> [What to produce]
Pull each line holding "clock" out of the entries below.

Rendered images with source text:
═══

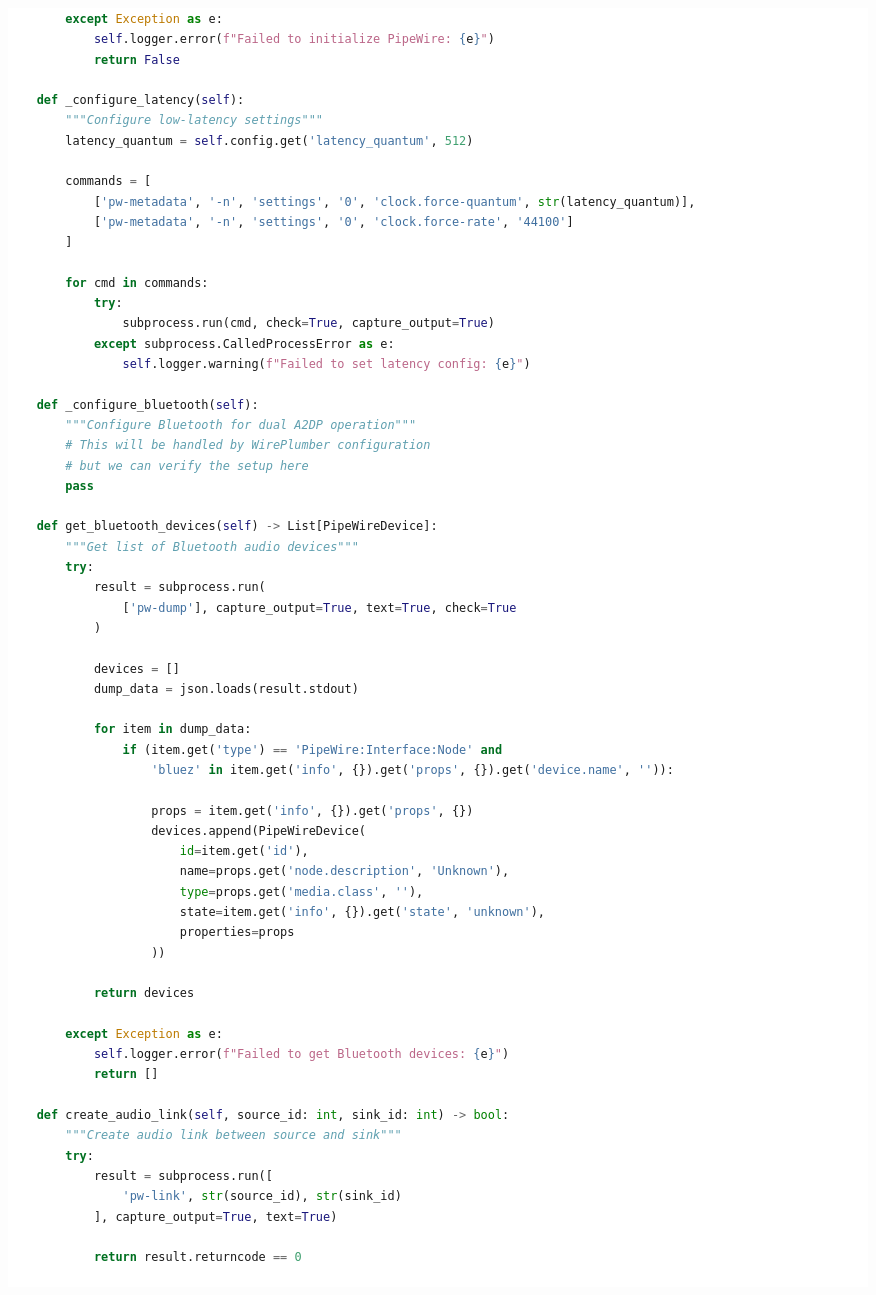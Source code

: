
 ```python
        except Exception as e:
            self.logger.error(f"Failed to initialize PipeWire: {e}")
            return False
    
    def _configure_latency(self):
        """Configure low-latency settings"""
        latency_quantum = self.config.get('latency_quantum', 512)
        
        commands = [
            ['pw-metadata', '-n', 'settings', '0', 'clock.force-quantum', str(latency_quantum)],
            ['pw-metadata', '-n', 'settings', '0', 'clock.force-rate', '44100']
        ]
        
        for cmd in commands:
            try:
                subprocess.run(cmd, check=True, capture_output=True)
            except subprocess.CalledProcessError as e:
                self.logger.warning(f"Failed to set latency config: {e}")
    
    def _configure_bluetooth(self):
        """Configure Bluetooth for dual A2DP operation"""
        # This will be handled by WirePlumber configuration
        # but we can verify the setup here
        pass
    
    def get_bluetooth_devices(self) -> List[PipeWireDevice]:
        """Get list of Bluetooth audio devices"""
        try:
            result = subprocess.run(
                ['pw-dump'], capture_output=True, text=True, check=True
            )
            
            devices = []
            dump_data = json.loads(result.stdout)
            
            for item in dump_data:
                if (item.get('type') == 'PipeWire:Interface:Node' and 
                    'bluez' in item.get('info', {}).get('props', {}).get('device.name', '')):
                    
                    props = item.get('info', {}).get('props', {})
                    devices.append(PipeWireDevice(
                        id=item.get('id'),
                        name=props.get('node.description', 'Unknown'),
                        type=props.get('media.class', ''),
                        state=item.get('info', {}).get('state', 'unknown'),
                        properties=props
                    ))
            
            return devices
            
        except Exception as e:
            self.logger.error(f"Failed to get Bluetooth devices: {e}")
            return []
    
    def create_audio_link(self, source_id: int, sink_id: int) -> bool:
        """Create audio link between source and sink"""
        try:
            result = subprocess.run([
                'pw-link', str(source_id), str(sink_id)
            ], capture_output=True, text=True)
            
            return result.returncode == 0
            
```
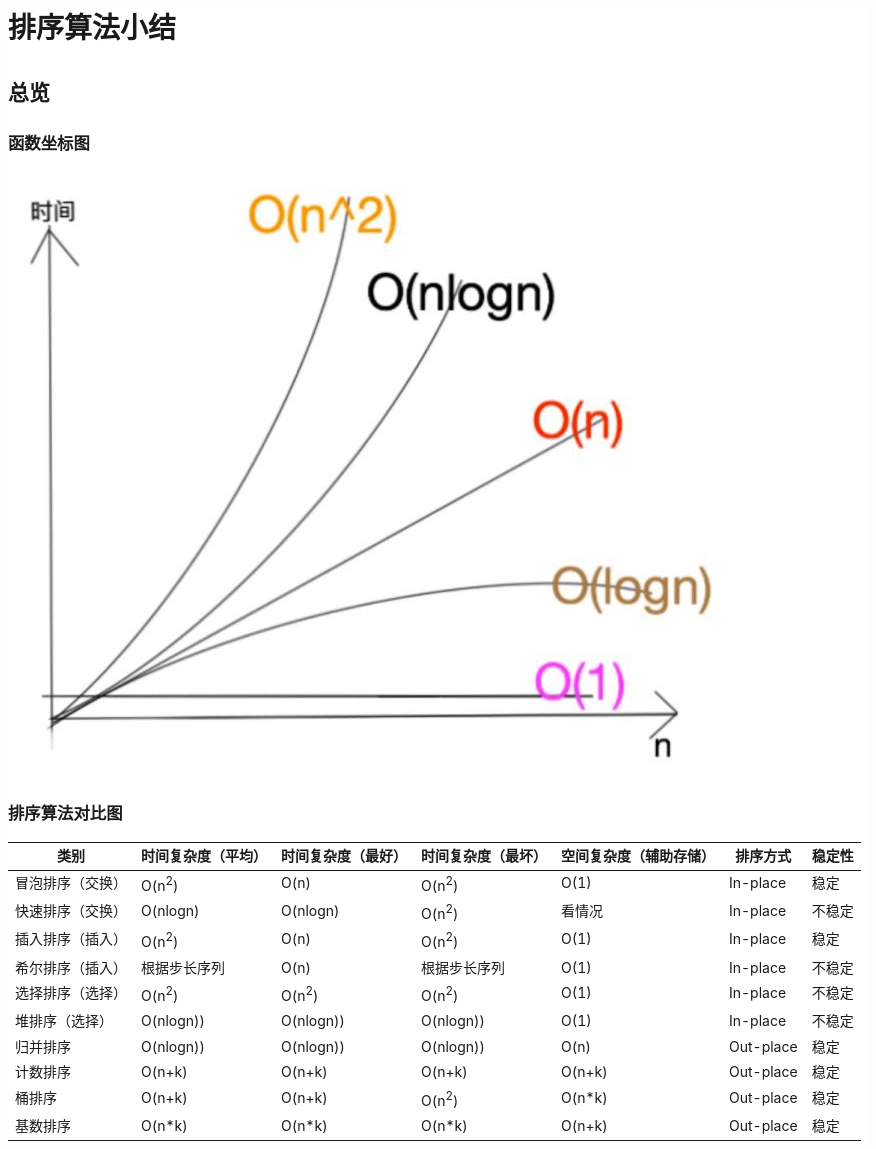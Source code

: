 # 排序算法小结

## 总览

### 函数坐标图

![函数坐标图](/img/p405-1.jpeg)

### 排序算法对比图

| 类别             | 时间复杂度（平均） | 时间复杂度（最好） | 时间复杂度（最坏） | 空间复杂度（辅助存储） | 排序方式  | 稳定性 |
| ---------------- | ------------------ | ------------------ | ------------------ | ---------------------- | --------- | ------ |
| 冒泡排序（交换） | O(n<sup>2</sup>)   | O(n)               | O(n<sup>2</sup>)   | O(1)                   | In-place  | 稳定   |
| 快速排序（交换） | O(nlogn)           | O(nlogn)           | O(n<sup>2</sup>)   | 看情况                 | In-place  | 不稳定 |
| 插入排序（插入） | O(n<sup>2</sup>)   | O(n)               | O(n<sup>2</sup>)   | O(1)                   | In-place  | 稳定   |
| 希尔排序（插入） | 根据步长序列       | O(n)               | 根据步长序列       | O(1)                   | In-place  | 不稳定 |
| 选择排序（选择） | O(n<sup>2</sup>)   | O(n<sup>2</sup>)   | O(n<sup>2</sup>)   | O(1)                   | In-place  | 不稳定 |
| 堆排序（选择）   | O(nlogn))          | O(nlogn))          | O(nlogn))          | O(1)                   | In-place  | 不稳定 |
| 归并排序         | O(nlogn))          | O(nlogn))          | O(nlogn))          | O(n)                   | Out-place | 稳定   |
| 计数排序         | O(n+k)             | O(n+k)             | O(n+k)             | O(n+k)                 | Out-place | 稳定   |
| 桶排序           | O(n+k)             | O(n+k)             | O(n<sup>2</sup>)   | O(n\*k)                | Out-place | 稳定   |
| 基数排序         | O(n\*k)            | O(n\*k)            | O(n\*k)            | O(n+k)                 | Out-place | 稳定   |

═══

> [Final answer]
            ['pw-metadata', '-n', 'settings', '0', 'clock.force-quantum', str(latency_quantum)],
            ['pw-metadata', '-n', 'settings', '0', 'clock.force-rate', '44100']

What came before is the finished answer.